Evaluation of real-space second Chern number using the kernel polynomial method

TL;DR

This work addresses real-space computation of higher-dimensional Chern numbers in disordered, non-translationally invariant systems. It adopts the kernel polynomial method to approximate the projector and compute the real-space second Chern number $C_2$ for a 4D Wilson-Dirac model, and it presents an exploratory real-space calculation of the third Chern number $C_3$ in 6D. The key results show that $C_2$ converges to the quantized value with exponential finite-size scaling up to system sizes of $30^4$ and that disorder phase diagrams align with the self-consistent Born approximation, while $C_3$ exhibits qualitative agreement but remains non-quantized due to finite-size effects; tensor networks are suggested to enable larger 6D calculations.

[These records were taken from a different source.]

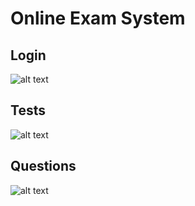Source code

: # Online Exam System

## Login

![alt text](https://res.cloudinary.com/m3an4/image/upload/v1650534006/Login_Screen_v4dmcr.png)

## Tests

![alt text](https://res.cloudinary.com/m3an4/image/upload/v1650534006/Dashboard_pbkhje.png)

## Questions

![alt text](https://res.cloudinary.com/m3an4/image/upload/v1650534006/Questions_myyckk.png)
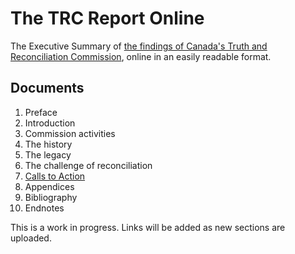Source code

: # The TRC Report Online

The Executive Summary of [the findings of Canada's Truth and Reconciliation Commission](http://www.trc.ca/websites/trcinstitution/index.php?p=890), online in an easily readable format.

## Documents

1. Preface
2. Introduction
3. Commission activities
4. The history
5. The legacy
6. The challenge of reconciliation
7. [Calls to Action]()
8. Appendices
9. Bibliography
10. Endnotes
  
This is a work in progress. Links will be added as new sections are uploaded.


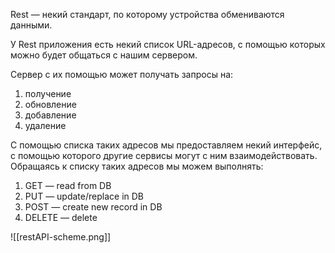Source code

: Rest — некий стандарт, по которому устройства обмениваются данными. 

У Rest приложения есть некий список URL-адресов, с помощью которых можно будет общаться с нашим сервером. 

Сервер с их помощью может получать запросы на:
1) получение
2) обновление
3) добавление
4) удаление

С помощью списка таких адресов мы предоставляем некий интерфейс, с помощью которого другие сервисы могут с ним взаимодействовать. Обращаясь к списку таких адресов мы можем выполнять:
1) GET — read from DB
2) PUT — update/replace in DB
4) POST — create new record in DB
5) DELETE — delete

![[restAPI-scheme.png]]
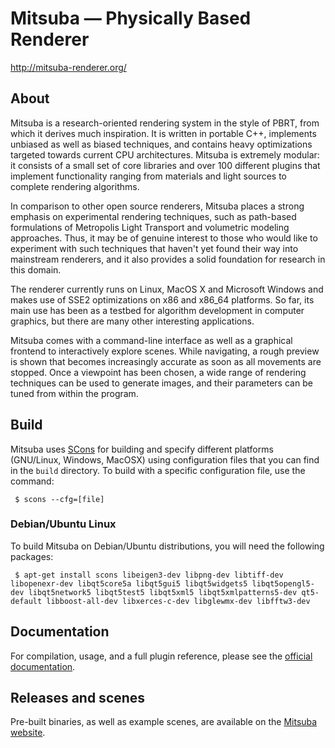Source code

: Mitsuba — Physically Based Renderer
===================================

http://mitsuba-renderer.org/

## About

Mitsuba is a research-oriented rendering system in the style of PBRT, from which it derives much inspiration. It is written in portable C++, implements unbiased as well as biased techniques, and contains heavy optimizations targeted towards current CPU architectures. Mitsuba is extremely modular: it consists of a small set of core libraries and over 100 different plugins that implement functionality ranging from materials and light sources to complete rendering algorithms.

In comparison to other open source renderers, Mitsuba places a strong emphasis on experimental rendering techniques, such as path-based formulations of Metropolis Light Transport and volumetric modeling approaches. Thus, it may be of genuine interest to those who would like to experiment with such techniques that haven't yet found their way into mainstream renderers, and it also provides a solid foundation for research in this domain.

The renderer currently runs on Linux, MacOS X and Microsoft Windows and makes use of SSE2 optimizations on x86 and x86_64 platforms. So far, its main use has been as a testbed for algorithm development in computer graphics, but there are many other interesting applications.

Mitsuba comes with a command-line interface as well as a graphical frontend to interactively explore scenes. While navigating, a rough preview is shown that becomes increasingly accurate as soon as all movements are stopped. Once a viewpoint has been chosen, a wide range of rendering techniques can be used to generate images, and their parameters can be tuned from within the program.

## Build

Mitsuba uses [SCons](https://scons.org/) for building and specify different platforms (GNU/Linux, Windows, MacOSX) using configuration files that you can find in the `build` directory. To build with a specific configuration file, use the command:

     $ scons --cfg=[file]

### Debian/Ubuntu Linux

To build Mitsuba on Debian/Ubuntu distributions, you will need the following packages:

     $ apt-get install scons libeigen3-dev libpng-dev libtiff-dev libopenexr-dev libqt5core5a libqt5gui5 libqt5widgets5 libqt5opengl5-dev libqt5network5 libqt5test5 libqt5xml5 libqt5xmlpatterns5-dev qt5-default libboost-all-dev libxerces-c-dev libglewmx-dev libfftw3-dev

## Documentation

For compilation, usage, and a full plugin reference, please see the [official documentation](http://mitsuba-renderer.org/docs.html).

## Releases and scenes

Pre-built binaries, as well as example scenes, are available on the [Mitsuba website](http://mitsuba-renderer.org/download.html).
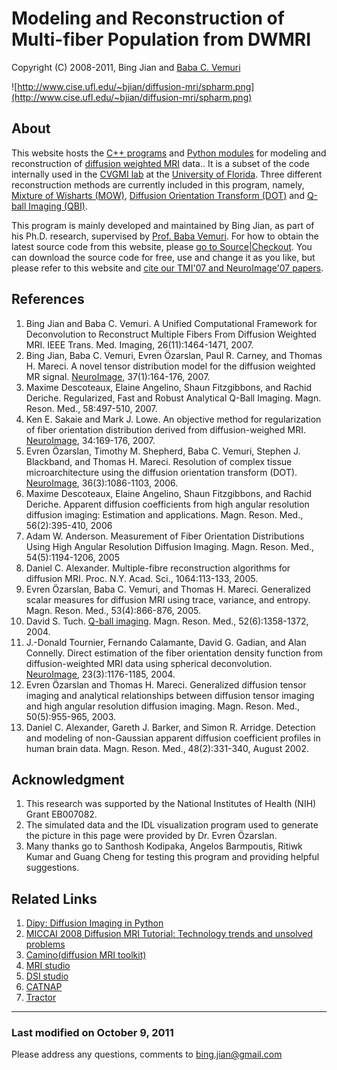 # Modeling and Reconstruction of Multi-fiber Population from DWMRI #
Copyright (C) 2008-2011, Bing Jian and [Baba C. Vemuri](http://www.cise.ufl.edu/~vemuri)

![http://www.cise.ufl.edu/~bjian/diffusion-mri/spharm.png](http://www.cise.ufl.edu/~bjian/diffusion-mri/spharm.png)

## About ##
This website hosts the [C++ programs](http://code.google.com/p/diffusion-mri/source/browse/#git%2FC%2B%2B) and [Python modules](http://code.google.com/p/diffusion-mri/source/browse/#git%2FPython) for modeling and reconstruction of [diffusion weighted MRI](http://en.wikipedia.org/wiki/Diffusion_tensor_imaging) data.. It is a subset of the code internally used in the [CVGMI lab](http://www.cise.ufl.edu/research/cvgmi/) at the [University of Florida](http://www.ufl.edu/). Three different reconstruction methods are currently included in this program, namely, [Mixture of Wisharts (MOW)](http://linkinghub.elsevier.com/retrieve/pii/S105381190700273X), [Diffusion Orientation Transform (DOT)](http://dx.doi.org/10.1016/j.neuroimage.2006.01.024) and [Q-ball Imaging (QBI)](http://www3.interscience.wiley.com/journal/109800293/abstract).

This program is mainly developed and maintained by Bing Jian, as part of his Ph.D. research, supervised by [Prof. Baba Vemuri](http://www.cise.ufl.edu/~vemuri).
For how to obtain the latest source code from this website, please [go to Source|Checkout](http://code.google.com/p/diffusion-mri/source/checkout). You can download the source code for free, use and change it as you like, but please refer to this website
and [cite our TMI'07 and NeuroImage'07 papers](http://code.google.com/p/diffusion-mri/source/browse/bibtex.txt).


## References ##
  1. Bing Jian and Baba C. Vemuri. A Unified Computational Framework for Deconvolution to Reconstruct Multiple Fibers From Diffusion Weighted MRI. IEEE Trans. Med. Imaging, 26(11):1464-1471, 2007.
  1. Bing Jian, Baba C. Vemuri, Evren Özarslan, Paul R. Carney, and Thomas H. Mareci. A novel tensor distribution model for the diffusion weighted MR signal. [NeuroImage](http://www.academicpress.com/ni), 37(1):164-176, 2007.
  1. Maxime Descoteaux, Elaine Angelino, Shaun Fitzgibbons, and Rachid Deriche. Regularized, Fast and Robust Analytical Q-Ball Imaging. Magn. Reson. Med., 58:497-510, 2007.
  1. Ken E. Sakaie and Mark J. Lowe. An objective method for regularization of fiber orientation distribution derived from diffusion-weighed MRI. [NeuroImage](http://www.academicpress.com/ni), 34:169-176, 2007.
  1. Evren Özarslan, Timothy M. Shepherd, Baba C. Vemuri, Stephen J. Blackband, and Thomas H. Mareci. Resolution of complex tissue microarchitecture using the diffusion orientation transform (DOT). [NeuroImage](http://www.academicpress.com/ni), 36(3):1086-1103, 2006.
  1. Maxime Descoteaux, Elaine Angelino, Shaun Fitzgibbons, and Rachid Deriche. Apparent diffusion coefficients from high angular resolution diffusion imaging: Estimation and applications. Magn. Reson. Med., 56(2):395-410, 2006
  1. Adam W. Anderson. Measurement of Fiber Orientation Distributions Using High Angular Resolution Diffusion Imaging. Magn. Reson. Med., 54(5):1194-1206, 2005
  1. Daniel C. Alexander. Multiple-fibre reconstruction algorithms for diffusion MRI. Proc. N.Y. Acad. Sci., 1064:113-133, 2005.
  1. Evren Özarslan, Baba C. Vemuri, and Thomas H. Mareci. Generalized scalar measures for diffusion MRI using trace, variance, and entropy. Magn. Reson. Med., 53(4):866-876, 2005.
  1. David S. Tuch. [Q-ball imaging](http://www3.interscience.wiley.com/journal/109800293/abstract). Magn. Reson. Med., 52(6):1358-1372, 2004.
  1. J.-Donald Tournier, Fernando Calamante, David G. Gadian, and Alan Connelly. Direct estimation of the fiber orientation density function from diffusion-weighted MRI data using spherical deconvolution. [NeuroImage](http://www.academicpress.com/ni), 23(3):1176-1185, 2004.
  1. Evren Özarslan and Thomas H. Mareci. Generalized diffusion tensor imaging and analytical relationships between diffusion tensor imaging and high angular resolution diffusion imaging. Magn. Reson. Med., 50(5):955-965, 2003.
  1. Daniel C. Alexander, Gareth J. Barker, and Simon R. Arridge. Detection and modeling of non-Gaussian apparent diffusion coefficient profiles in human brain data. Magn. Reson. Med., 48(2):331-340, August 2002.


## Acknowledgment ##
  1. This research was supported by the National Institutes of Health (NIH) Grant EB007082.
  1. The simulated data and the IDL visualization program used to generate the picture in this page were provided by Dr. Evren Özarslan.
  1. Many thanks go to Santhosh Kodipaka, Angelos Barmpoutis, Ritiwk Kumar and Guang Cheng for testing this program and providing helpful suggestions.


## Related Links ##
  1. [Dipy: Diffusion Imaging in Python](http://nipy.sourceforge.net/dipy/)
  1. [MICCAI 2008 Diffusion MRI Tutorial: Technology trends and unsolved problems](http://lmi.bwh.harvard.edu/DMRI08)
  1. [Camino(diffusion MRI toolkit)](http://www.cs.ucl.ac.uk/research/medic/camino/)
  1. [MRI studio](https://www.mristudio.org/)
  1. [DSI studio](http://dsi-studio.labsolver.org/)
  1. [CATNAP](http://iacl.ece.jhu.edu/~bennett/catnap/catnap.shtml)
  1. [Tractor](http://code.google.com/p/tractor/)
---
### Last modified on October 9, 2011 ###
Please address any questions, comments to bing.jian@gmail.com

Collectively, the paper establishes a scalable real-space framework for higher-dimensional topological invariants and points toward future methods to achieve quantization in 6D.

Abstract

We evaluate the real-space second Chern number of four-dimensional Chern insulators using the kernel polynomial method. Our calculations are performed on a four-dimensional system with $30^4$ sites, and the numerical results agree well with theoretical expectations. Moreover, we show that the method is capable of capturing the disorder effects. This is evidenced by the phase diagram obtained for disordered systems, which agrees well with predictions from the self-consistent Born approximation. Furthermore, we extend the method to six dimensions and perform an exploratory real-space calculation of the third Chern number. Although finite-size effects prevent full quantization, the numerical results show qualitative agreement with theoretical expectations. The study represents a step forward in the real-space characterization of higher-dimensional topological phases.

Figures (3)

• Figure 1: (a) Numerically computed real-space second Chern number $C_2$ as a function of mass parameter $m$ with with different side lengths $L=4$ (gray), $L=12$ (blue), and $L=20$ (red), respectively. The green curve represents the theoretical prediction obtained from momentum-space calculations. (b) Logarithmic plot of the absolute deviation from the quantized value, $\ln\left(\left|C_2+3\right|\right)$, as a function of system size for $m=-1$. The red dashed line indicates a linear fit, demonstrating exponential convergence of the real-space Chern number toward the quantized value $C_2=-3$.
• Figure 2: (a)-(b) Numerically calculated real-space second Chern number as a function of disorder strength $W$ for different side length $L$ with (a) $m=-1$ and (b) $m=-3$. Here, the error bar indicates the standard deviation for 200 samples. (c) The disorder averaged $C_2$ as functions of $W$ and $m$ with $L=12$. Here, the black dashed lines are obtained by Born approximation in Appendix \ref{['Sec:Born']}.
• Figure 3: (a) Numerically computed real-space third Chern number $C_3$ as a function of mass parameter $m$ with with different side lengths $L=3$ (gray), $L=4$ (blue), and $L=5$ (red), respectively. The green curve represents the theoretical prediction obtained from momentum-space calculations.